8. M. B... produit des fiches de paie montrant qu'il a travaillé pour deux sociétés d'intérim du mois d'avril 2019 au mois de mars 2022 en qualité de cariste. La décision contestée mentionne par ailleurs qu'il bénéficie depuis le 14 février 2022 d'un contrat de travail à durée indéterminée pour exercer la fonction de réceptionniste-cariste au sein de la société " La Normandie à Paris ". Il ne justifie toutefois pas de sa présence en France avant 2019, n'y fait état d'aucune attache d'une particulière intensité, et ne conteste pas avoir travaillé sous couvert d'une fausse nationalité et ne pas avoir respecté l'obligation de quitter le territoire français dont il a fait l'objet le 25 novembre 2020, ce qui relativise l'intégration dans la société française dont il se prévaut.
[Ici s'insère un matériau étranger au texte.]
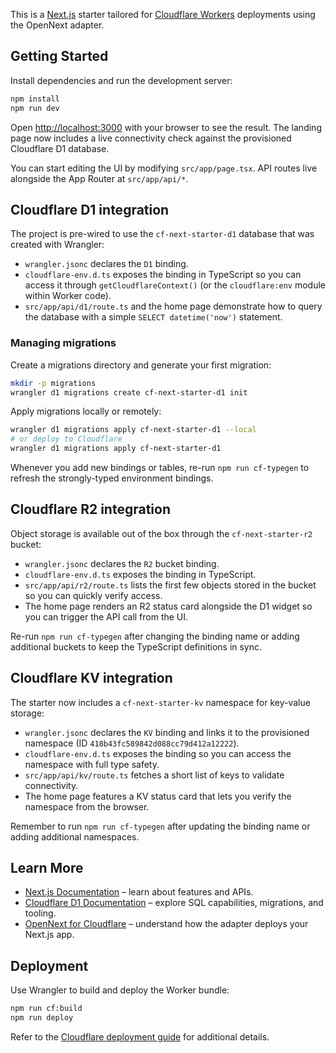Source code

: This is a [Next.js](https://nextjs.org) starter tailored for [Cloudflare Workers](https://developers.cloudflare.com/workers/) deployments using the OpenNext adapter.

## Getting Started

Install dependencies and run the development server:

```bash
npm install
npm run dev
```

Open [http://localhost:3000](http://localhost:3000) with your browser to see the result. The landing page now includes a live connectivity check against the provisioned Cloudflare D1 database.

You can start editing the UI by modifying `src/app/page.tsx`. API routes live alongside the App Router at `src/app/api/*`.

## Cloudflare D1 integration

The project is pre-wired to use the `cf-next-starter-d1` database that was created with Wrangler:

- `wrangler.jsonc` declares the `D1` binding.
- `cloudflare-env.d.ts` exposes the binding in TypeScript so you can access it through `getCloudflareContext()` (or the `cloudflare:env` module within Worker code).
- `src/app/api/d1/route.ts` and the home page demonstrate how to query the database with a simple `SELECT datetime('now')` statement.

### Managing migrations

Create a migrations directory and generate your first migration:

```bash
mkdir -p migrations
wrangler d1 migrations create cf-next-starter-d1 init
```

Apply migrations locally or remotely:

```bash
wrangler d1 migrations apply cf-next-starter-d1 --local
# or deploy to Cloudflare
wrangler d1 migrations apply cf-next-starter-d1
```

Whenever you add new bindings or tables, re-run `npm run cf-typegen` to refresh the strongly-typed environment bindings.

## Cloudflare R2 integration

Object storage is available out of the box through the `cf-next-starter-r2` bucket:

- `wrangler.jsonc` declares the `R2` bucket binding.
- `cloudflare-env.d.ts` exposes the binding in TypeScript.
- `src/app/api/r2/route.ts` lists the first few objects stored in the bucket so you can quickly verify access.
- The home page renders an R2 status card alongside the D1 widget so you can trigger the API call from the UI.

Re-run `npm run cf-typegen` after changing the binding name or adding additional buckets to keep the TypeScript definitions in sync.

## Cloudflare KV integration

The starter now includes a `cf-next-starter-kv` namespace for key-value storage:

- `wrangler.jsonc` declares the `KV` binding and links it to the provisioned namespace (ID `418b43fc589842d088cc79d412a12222`).
- `cloudflare-env.d.ts` exposes the binding so you can access the namespace with full type safety.
- `src/app/api/kv/route.ts` fetches a short list of keys to validate connectivity.
- The home page features a KV status card that lets you verify the namespace from the browser.

Remember to run `npm run cf-typegen` after updating the binding name or adding additional namespaces.

## Learn More

- [Next.js Documentation](https://nextjs.org/docs) – learn about features and APIs.
- [Cloudflare D1 Documentation](https://developers.cloudflare.com/d1/) – explore SQL capabilities, migrations, and tooling.
- [OpenNext for Cloudflare](https://opennext.js.org/cloudflare) – understand how the adapter deploys your Next.js app.

## Deployment

Use Wrangler to build and deploy the Worker bundle:

```bash
npm run cf:build
npm run deploy
```

Refer to the [Cloudflare deployment guide](https://developers.cloudflare.com/workers/wrangler/deploy-projects/) for additional details.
Dans ces conditions, le préfet de police n'a pas commis d'erreur manifeste d'appréciation en refusant de l'admettre à titre exceptionnel au séjour.
9. En dernier lieu, aux termes de l'article 8 de la convention européenne de sauvegarde des droits de l'homme et des libertés fondamentales : " 1. Toute personne a droit au respect de sa vie privée et familiale (...). / 2. Il ne peut y avoir ingérence d'une autorité publique dans l'exercice de ce droit que pour autant que cette ingérence est prévue par la loi et qu'elle constitue une mesure qui, dans une société démocratique, est nécessaire à la sécurité nationale, à la sûreté publique, au bien-être économique du pays, à la défense de l'ordre et à la prévention des infractions pénales, à la protection de la santé ou de la morale, ou à la protection des droits et libertés d'autrui ".
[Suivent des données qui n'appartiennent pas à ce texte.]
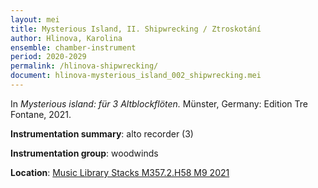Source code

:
 ```yaml
---
layout: mei
title: Mysterious Island, II. Shipwrecking / Ztroskotání
author: Hlinova, Karolina
ensemble: chamber-instrument 
period: 2020-2029
permalink: /hlinova-shipwrecking/
document: hlinova-mysterious_island_002_shipwrecking.mei
---
```


In *Mysterious island: für 3 Altblockflöten.* Münster, Germany: Edition Tre Fontane, 2021.

**Instrumentation summary**: alto recorder (3) 

**Instrumentation group**: woodwinds

**Location**: <a href="https://tufts.primo.exlibrisgroup.com/permalink/01TUN_INST/1kc9gia/alma991018809058903851" target="_blank">Music Library Stacks M357.2.H58 M9 2021</a>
10. Au regard de ce qui a été dit au point 8, la décision contestée ne porte pas une atteinte disproportionnée à la vie privée et familiale de M. B..., contraire aux stipulations de l'article 8 de la convention européenne de sauvegarde des droits de l'homme et des libertés fondamentales.
11. Il résulte de ce qui précède que M. B... n'est pas fondé à soutenir que c'est à tort que, par le jugement attaqué, le tribunal administratif de Paris a rejeté sa demande. Ses conclusions aux fins d'injonction, ainsi que celles présentées sur le fondement de l'article
L. 761-1 du code de justice administrative, doivent également, par voie de conséquence, être rejetées.
D É C I D E :
Article 1er : La requête de M. B... est rejetée.
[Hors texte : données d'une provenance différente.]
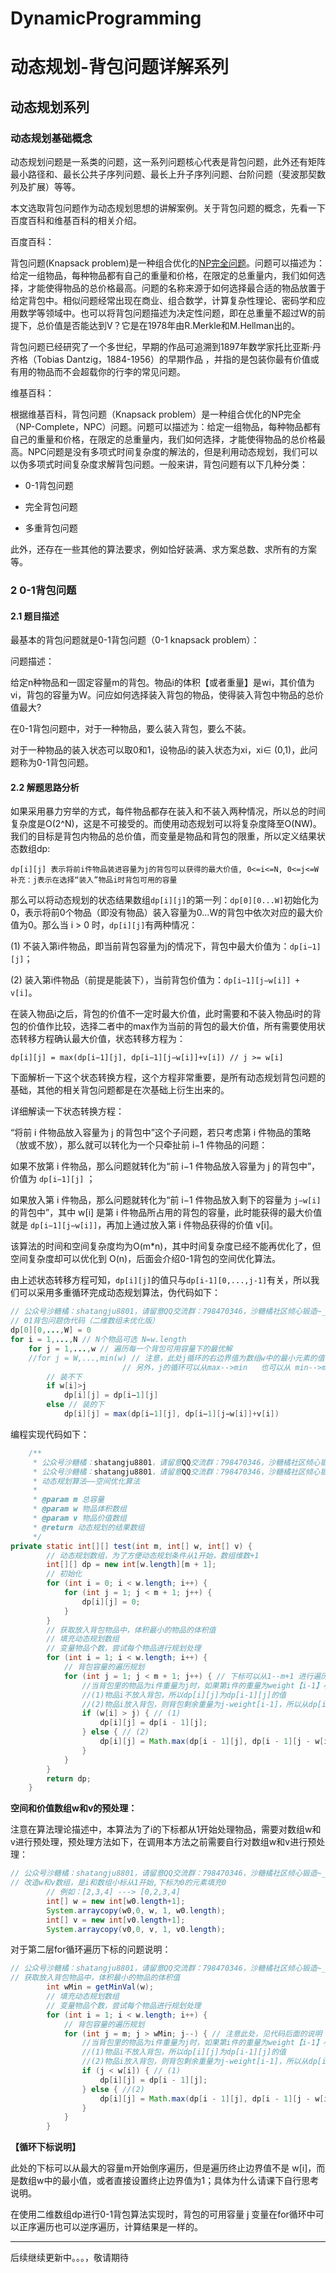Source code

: # DynamicProgramming
# 动态规划-背包问题详解系列
## 动态规划系列

### 动态规划基础概念

动态规划问题是一系类的问题，这一系列问题核心代表是背包问题，此外还有矩阵最小路径和、最长公共子序列问题、最长上升子序列问题、台阶问题（斐波那契数列及扩展）等等。

本文选取背包问题作为动态规划思想的讲解案例。关于背包问题的概念，先看一下百度百科和维基百科的相关介绍。

百度百科：

背包问题(Knapsack problem)是一种组合优化的[NP完全问题](https://baike.baidu.com/item/NP完全问题)。问题可以描述为：给定一组物品，每种物品都有自己的重量和价格，在限定的总重量内，我们如何选择，才能使得物品的总价格最高。问题的名称来源于如何选择最合适的物品放置于给定背包中。相似问题经常出现在商业、组合数学，计算复杂性理论、密码学和应用数学等领域中。也可以将背包问题描述为决定性问题，即在总重量不超过W的前提下，总价值是否能达到V？它是在1978年由R.Merkle和M.Hellman出的。

背包问题已经研究了一个多世纪，早期的作品可追溯到1897年数学家托比亚斯·丹齐格（Tobias Dantzig，1884-1956）的早期作品  ，并指的是包装你最有价值或有用的物品而不会超载你的行李的常见问题。

维基百科：

根据维基百科，背包问题（Knapsack problem）是一种组合优化的NP完全（NP-Complete，NPC）问题。问题可以描述为：给定一组物品，每种物品都有自己的重量和价格，在限定的总重量内，我们如何选择，才能使得物品的总价格最高。NPC问题是没有多项式时间复杂度的解法的，但是利用动态规划，我们可以以伪多项式时间复杂度求解背包问题。一般来讲，背包问题有以下几种分类：

* 0-1背包问题

* 完全背包问题

* 多重背包问题

此外，还存在一些其他的算法要求，例如恰好装满、求方案总数、求所有的方案等。

### 2 0-1背包问题

#### 2.1 题目描述

最基本的背包问题就是0-1背包问题（0-1 knapsack problem）：

问题描述：

给定n种物品和一固定容量m的背包。物品i的体积【或者重量】是wi，其价值为vi，背包的容量为W。问应如何选择装入背包的物品，使得装入背包中物品的总价值最大?

在0-1背包问题中，对于一种物品，要么装入背包，要么不装。

对于一种物品的装入状态可以取0和1，设物品i的装入状态为xi，xi∈ (0,1)，此问题称为0-1背包问题。

#### 2.2 解题思路分析

如果采用暴力穷举的方式，每件物品都存在装入和不装入两种情况，所以总的时间复杂度是O(2^N)，这是不可接受的。而使用动态规划可以将复杂度降至O(NW)。我们的目标是背包内物品的总价值，而变量是物品和背包的限重，所以定义结果状态数组dp:

```text
dp[i][j] 表示将前i件物品装进容量为j的背包可以获得的最大价值, 0<=i<=N, 0<=j<=W
补充：j表示在选择“装入”物品i时背包可用的容量
```

那么可以将动态规划的状态结果数组`dp[i][j]`的第一列：`dp[0][0...W]`初始化为0，表示将前0个物品（即没有物品）装入容量为0...W的背包中依次对应的最大价值为0。那么当 i > 0 时，`dp[i][j]`有两种情况：

(1) 不装入第i件物品，即当前背包容量为j的情况下，背包中最大价值为：`dp[i−1][j]`；

(2) 装入第i件物品（前提是能装下），当前背包价值为：`dp[i−1][j−w[i]] + v[i]`。

在装入物品i之后，背包的价值不一定时最大价值，此时需要和不装入物品i时的背包的价值作比较，选择二者中的max作为当前的背包的最大价值，所有需要使用状态转移方程确认最大价值，状态转移方程为：

```text
dp[i][j] = max(dp[i−1][j], dp[i−1][j−w[i]]+v[i]) // j >= w[i]
```

下面解析一下这个状态转换方程，这个方程非常重要，是所有动态规划背包问题的基础，其他的相关背包问题都是在次基础上衍生出来的。

详细解读一下状态转换方程：

“将前 i 件物品放入容量为 j 的背包中”这个子问题，若只考虑第 i 件物品的策略（放或不放），那么就可以转化为一个只牵扯前 i−1 件物品的问题：

如果不放第 i 件物品，那么问题就转化为“前 i−1 件物品放入容量为 j 的背包中”，价值为 `dp[i−1][j]` ；

如果放入第 i 件物品，那么问题就转化为“前 i−1 件物品放入剩下的容量为 `j−w[i]`的背包中”，其中 w[i] 是第 i 件物品所占用的背包的容量，此时能获得的最大价值就是 `dp[i−1][j−w[i]]`，再加上通过放入第 i 件物品获得的价值 v[i]。

该算法的时间和空间复杂度均为O(m*n)，其中时间复杂度已经不能再优化了，但空间复杂度却可以优化到 O(n)，后面会介绍0-1背包的空间优化算法。

由上述状态转移方程可知，`dp[i][j]`的值只与`dp[i-1][0,...,j-1]`有关，所以我们可以采用多重循环完成动态规划算法，伪代码如下：

```java
// 公众号沙糖橘：shatangju8801，请留意QQ交流群：798470346，沙糖橘社区倾心锻造~_~
// 01背包问题伪代码（二维数组未优化版）
dp[0][0,...,W] = 0
for i = 1,...,N // N个物品可选 N=w.length
    for j = 1,...,w // 遍历每一个背包可用容量下的最优解
    //for j = W,...,min(w) // 注意，此处j循环的右边界值为数组w中的最小元素的值，或者直接取值为1
                         // 另外，j的循环可以从max-->min   也可以从 min-->max 二者等价
        // 装不下
        if w[i]>j
            dp[i][j] = dp[i−1][j]
        else // 装的下
            dp[i][j] = max(dp[i−1][j], dp[i−1][j−w[i]]+v[i])

```

编程实现代码如下：

```java
	/**
	 * 公众号沙糖橘：shatangju8801，请留意QQ交流群：798470346，沙糖橘社区倾心锻造~_~
	 * 公众号沙糖橘：shatangju8801，请留意QQ交流群：798470346，沙糖橘社区倾心锻造~_~
     * 动态规划算法——空间优化算法
     *
     * @param m 总容量
     * @param w 物品体积数组
     * @param v 物品价值数组
     * @return 动态规划的结果数组
     */
private static int[][] test(int m, int[] w, int[] v) {
        // 动态规划数组，为了方便动态规划条件从1开始，数组维数+1
        int[][] dp = new int[w.length][m + 1];        
        // 初始化
        for (int i = 0; i < w.length; i++) {
            for (int j = 1; j < m + 1; j++) {
                dp[i][j] = 0;
            }
        }
        // 获取放入背包物品中，体积最小的物品的体积值        
        // 填充动态规划数组
        // 变量物品个数，尝试每个物品进行规划处理
        for (int i = 1; i < w.length; i++) {
            // 背包容量的遍历规划
            for (int j = 1; j < m + 1; j++) { // 下标可以从1--m+1 进行遍历，可以正向枚举遍历，也可以逆向枚举遍历
                //当背包里的物品为i件重量为j时，如果第i件的重量为weight【i-1】小于重量j时，dp【i】【j】有下列两种情况
                //(1)物品i不放入背包，所以dp[i][j]为dp[i-1][j]的值
                //(2)物品i放入背包，则背包剩余重量为j-weight[i-1]，所以从dp[i][j]为dp[i-1][j-weight[i-1]]的值加上当前物品i的值
                if (w[i] > j) { // (1)
                    dp[i][j] = dp[i - 1][j];
                } else { // (2)
                    dp[i][j] = Math.max(dp[i - 1][j], dp[i - 1][j - w[i]] + v[i]);
                }
            }
        }
        return dp;
    }
```

**空间和价值数组w和v的预处理：**

注意在算法理论描述中，本算法为了i的下标都从1开始处理物品，需要对数组w和v进行预处理，预处理方法如下，在调用本方法之前需要自行对数组w和v进行预处理：

```java
// 公众号沙糖橘：shatangju8801，请留意QQ交流群：798470346，沙糖橘社区倾心锻造~_~
// 改造w和v数组，是i和数组小标从1开始,下标为0的元素填充0
        // 例如：[2,3,4] ---> [0,2,3,4]
        int[] w = new int[w0.length+1];
        System.arraycopy(w0,0, w, 1, w0.length);
        int[] v = new int[v0.length+1];
        System.arraycopy(v0,0, v, 1, v0.length);
```

对于第二层for循环遍历下标的问题说明：

```java
// 公众号沙糖橘：shatangju8801，请留意QQ交流群：798470346，沙糖橘社区倾心锻造~_~
// 获取放入背包物品中，体积最小的物品的体积值
        int wMin = getMinVal(w);
        // 填充动态规划数组
        // 变量物品个数，尝试每个物品进行规划处理
        for (int i = 1; i < w.length; i++) {
            // 背包容量的遍历规划
            for (int j = m; j > wMin; j--) { // 注意此处，见代码后面的说明：【循环下标说明】
                //当背包里的物品为i件重量为j时，如果第i件的重量为weight【i-1】小于重量j时，dp【i】【j】有下列两种情况
                //(1)物品i不放入背包，所以dp[i][j]为dp[i-1][j]的值
                //(2)物品i放入背包，则背包剩余重量为j-weight[i-1]，所以从dp[i][j]为dp[i-1][j-weight[i-1]]的值加上当前物品i的值
                if (j < w[i]) { // (1)
                    dp[i][j] = dp[i - 1][j];
                } else { //(2)
                    dp[i][j] = Math.max(dp[i - 1][j], dp[i - 1][j - w[i]] + v[i]);
                }
            }
        }

```

**【循环下标说明】**

此处的下标可以从最大的容量m开始倒序遍历，但是遍历终止边界值不是 w[i]，而是数组w中的最小值，或者直接设置终止边界值为1；具体为什么请课下自行思考说明。

在使用二维数组dp进行0-1背包算法实现时，背包的可用容量 j 变量在for循环中可以正序遍历也可以逆序遍历，计算结果是一样的。

---
后续继续更新中。。。，敬请期待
Article 2 : Le présent arrêt sera notifié à M. A... B... et au ministre de l'intérieur.
Copie en sera transmise au préfet de police.
Délibéré après l'audience du 3 avril 2025, à laquelle siégeaient :
Mme Doumergue, présidente de chambre,
M. Mantz, premier conseiller,
Mme Saint-Macary, première conseillère.
Rendu public par mise à disposition au greffe le 30 avril 2025.
La rapporteure,
M. SAINT-MACARY
La présidente,
M. DOUMERGUE
La greffière,
A. GASPARYAN
La République mande et ordonne au ministre de l'intérieur en ce qui le concerne ou à tous commissaires de justice à ce requis en ce qui concerne les voies de droit commun contre les parties privées, de pourvoir à l'exécution de la présente décision.